At the time these performances were issued the Six Pieces and the early 1897 sonata were claimed as first ever recordings. Assuming that to be true there have since been others – though I do seem to remember having seen the Pieces before the release of this 2001 recording. Whatever the state of play with regard to prestigious premiere discs it’s always good to be rewarded with the 1917 sonata, one of the twentieth century’s best examples of the genre but one that has garnered, oddly, fewer recordings than one would have expected. There have been the celebrity discs, Heifetz’s most especially, but I was surprised to see no more than half a dozen discs in the current British catalogue.

But let’s start with that 1897 sonata, full of big, grand gestures and plying the Schumann-Brahmsian axis very adeptly, as befits a violinist-composer. The crest of the first movement, strenuous and chock full of driving passagework, still sounds rather unsatisfying and unconvincing however. A similar lack (ultimately) of definition afflicts the lyrical Schumannesque slow movement though it’s well laid out for the two instruments; the finale is better - Brahmsian in cast, certainly, but with some off-kilter gestures that attract the ear and almost manage to offset the gauche gestures and the rather repetitious writing. Turban and Nemirovitch-Dantchenko do what they can; maybe too much. Turban has recorded widely and I know he’s admired but he employs some rather arch expressive devices to heat up the romanticised profile of a work that needs to be taken rather straighter. His smeary lower string vibrato sounds out of scale to me, and the slides forced rather than felt.

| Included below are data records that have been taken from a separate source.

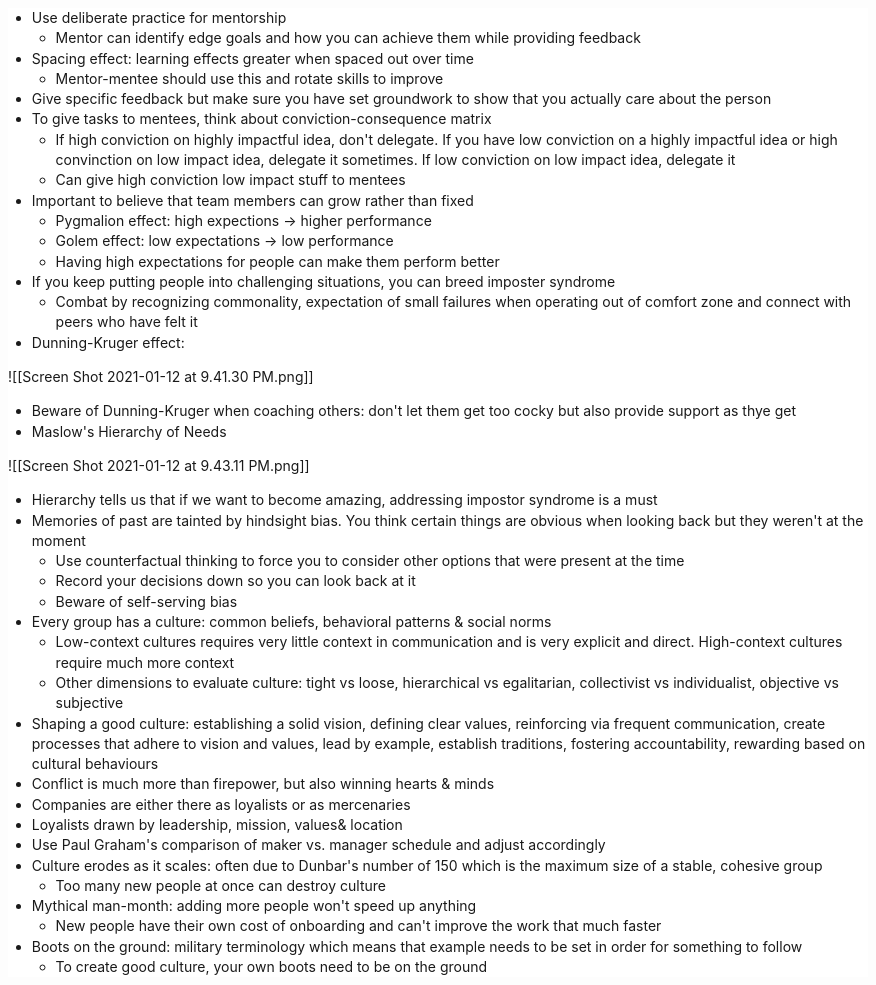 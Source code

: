 * Use deliberate practice for mentorship
  * Mentor can identify edge goals and how you can achieve them while providing feedback
* Spacing effect: learning effects greater when spaced out over time
  * Mentor-mentee should use this and rotate skills to improve
* Give specific feedback but make sure you have set groundwork to show that you actually care about the person
* To give tasks to mentees, think about conviction-consequence matrix
  * If high conviction on highly impactful idea, don't delegate. If you have low conviction on a highly impactful idea or high convinction on low impact idea, delegate it sometimes. If low conviction on low impact idea, delegate it
  * Can give high conviction low impact stuff to mentees
* Important to believe that team members can grow rather than fixed
  * Pygmalion effect: high expections -> higher performance
  * Golem effect: low expectations -> low performance
  * Having high expectations for people can make them perform better
* If you keep putting people into challenging situations, you can breed imposter syndrome
  * Combat by recognizing commonality, expectation of small failures when operating out of comfort zone and connect with peers who have felt it
* Dunning-Kruger effect:

![[Screen Shot 2021-01-12 at 9.41.30 PM.png]]

* Beware of Dunning-Kruger when coaching others: don't let them get too cocky but also provide support as thye get
* Maslow's Hierarchy of Needs

![[Screen Shot 2021-01-12 at 9.43.11 PM.png]]

* Hierarchy tells us that if we want to become amazing, addressing impostor syndrome is a must
* Memories of past are tainted by hindsight bias. You think certain things are obvious when looking back but they weren't at the moment
  * Use counterfactual thinking to force you to consider other options that were present at the time
  * Record your decisions down so you can look back at it
  * Beware of self-serving bias
* Every group has a culture: common beliefs, behavioral patterns & social norms
  * Low-context cultures requires very little context in communication and is very explicit and direct. High-context cultures require much more context
  * Other dimensions to evaluate culture: tight vs loose, hierarchical vs egalitarian, collectivist vs individualist, objective vs subjective
* Shaping a good culture: establishing a solid vision, defining clear values, reinforcing via frequent communication, create processes that adhere to vision and values, lead by example, establish traditions, fostering accountability, rewarding based on cultural behaviours
* Conflict is much more than firepower, but also winning hearts & minds
* Companies are either there as loyalists or as mercenaries
* Loyalists drawn by leadership, mission, values& location
* Use Paul Graham's comparison of maker vs. manager schedule and adjust accordingly
* Culture erodes as it scales: often due to Dunbar's number of 150 which is the maximum size of a stable, cohesive group
  * Too many new people at once can destroy culture
* Mythical man-month: adding more people won't speed up anything
  * New people have their own cost of onboarding and can't improve the work that much faster
* Boots on the ground: military terminology which means that example needs to be set in order for something to follow
  * To create good culture, your own boots need to be on the ground
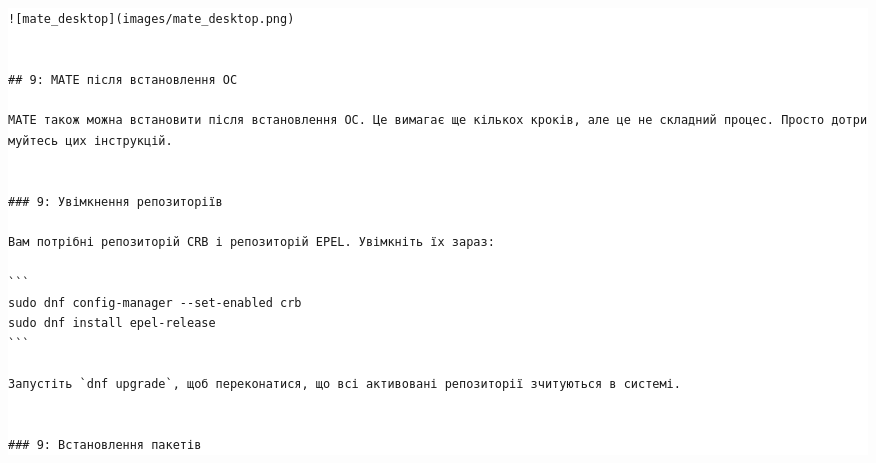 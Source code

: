     ![mate_desktop](images/mate_desktop.png)


    ## 9: MATE після встановлення ОС

    MATE також можна встановити після встановлення ОС. Це вимагає ще кількох кроків, але це не складний процес. Просто дотримуйтесь цих інструкцій.


    ### 9: Увімкнення репозиторіїв

    Вам потрібні репозиторій CRB і репозиторій EPEL. Увімкніть їх зараз:

    ```
    sudo dnf config-manager --set-enabled crb
    sudo dnf install epel-release
    ```

    Запустіть `dnf upgrade`, щоб переконатися, що всі активовані репозиторії зчитуються в системі.


    ### 9: Встановлення пакетів
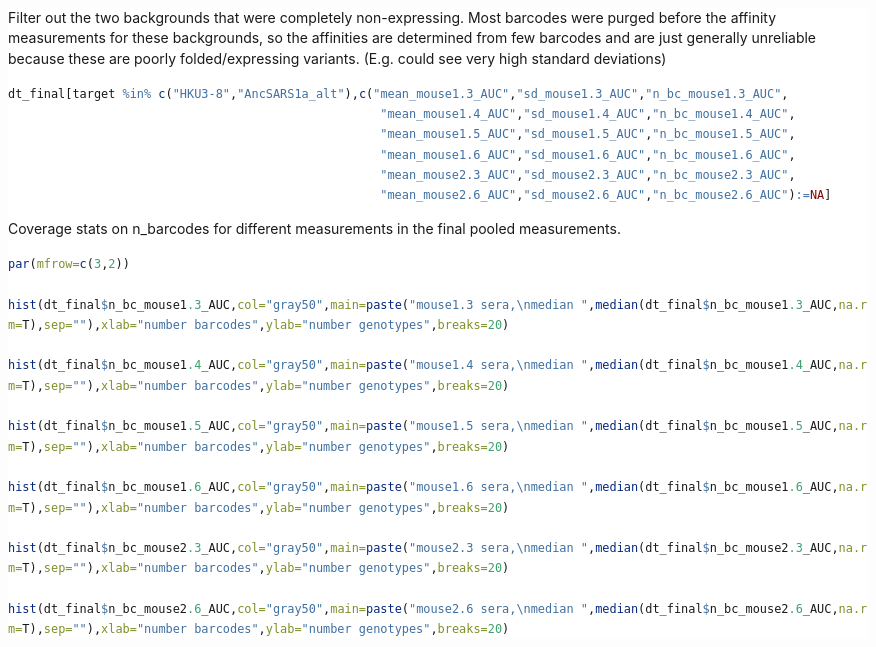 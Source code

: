 Filter out the two backgrounds that were completely non-expressing. Most
barcodes were purged before the affinity measurements for these
backgrounds, so the affinities are determined from few barcodes and are
just generally unreliable because these are poorly folded/expressing
variants. (E.g. could see very high standard deviations)

``` r
dt_final[target %in% c("HKU3-8","AncSARS1a_alt"),c("mean_mouse1.3_AUC","sd_mouse1.3_AUC","n_bc_mouse1.3_AUC",
                                                    "mean_mouse1.4_AUC","sd_mouse1.4_AUC","n_bc_mouse1.4_AUC",
                                                    "mean_mouse1.5_AUC","sd_mouse1.5_AUC","n_bc_mouse1.5_AUC",
                                                    "mean_mouse1.6_AUC","sd_mouse1.6_AUC","n_bc_mouse1.6_AUC",
                                                    "mean_mouse2.3_AUC","sd_mouse2.3_AUC","n_bc_mouse2.3_AUC",
                                                    "mean_mouse2.6_AUC","sd_mouse2.6_AUC","n_bc_mouse2.6_AUC"):=NA]
```

Coverage stats on n_barcodes for different measurements in the final
pooled measurements.

``` r
par(mfrow=c(3,2))

hist(dt_final$n_bc_mouse1.3_AUC,col="gray50",main=paste("mouse1.3 sera,\nmedian ",median(dt_final$n_bc_mouse1.3_AUC,na.rm=T),sep=""),xlab="number barcodes",ylab="number genotypes",breaks=20)

hist(dt_final$n_bc_mouse1.4_AUC,col="gray50",main=paste("mouse1.4 sera,\nmedian ",median(dt_final$n_bc_mouse1.4_AUC,na.rm=T),sep=""),xlab="number barcodes",ylab="number genotypes",breaks=20)

hist(dt_final$n_bc_mouse1.5_AUC,col="gray50",main=paste("mouse1.5 sera,\nmedian ",median(dt_final$n_bc_mouse1.5_AUC,na.rm=T),sep=""),xlab="number barcodes",ylab="number genotypes",breaks=20)

hist(dt_final$n_bc_mouse1.6_AUC,col="gray50",main=paste("mouse1.6 sera,\nmedian ",median(dt_final$n_bc_mouse1.6_AUC,na.rm=T),sep=""),xlab="number barcodes",ylab="number genotypes",breaks=20)

hist(dt_final$n_bc_mouse2.3_AUC,col="gray50",main=paste("mouse2.3 sera,\nmedian ",median(dt_final$n_bc_mouse2.3_AUC,na.rm=T),sep=""),xlab="number barcodes",ylab="number genotypes",breaks=20)

hist(dt_final$n_bc_mouse2.6_AUC,col="gray50",main=paste("mouse2.6 sera,\nmedian ",median(dt_final$n_bc_mouse2.6_AUC,na.rm=T),sep=""),xlab="number barcodes",ylab="number genotypes",breaks=20)
```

The melodious Six Pieces, a compound of the salon and the recital hall, are winning and warm. It’s a shame that the Melodia, the second of them, is vibrated to death by Turban but the players do well by the waltz and the Leggenda even if they can’t really salvage the more over ambitious pages of the over wrought Serenata. The Sonata receives an uneven performance with a rather slow opening movement and a tendency towards diffusion. This is something that also applies to the recording throughout; there’s not a proper balance between instruments with the piano somewhat veiled. It may contribute to a feeling of relative shapelessness in the slow movement; listen to the classic Suk-Hála recording (not currently available domestically) and you can hear how a more thrusting traversal explores peaks and troughs. Again I find Turban less than effective when he juices up his tone with smeary vibrato in the Passacaglia finale; he sounds stolid not expressive.

Given these caveats I would suggest alternative recordings. The recording level is a basic concern and the playing never really gets to the heart of the matter.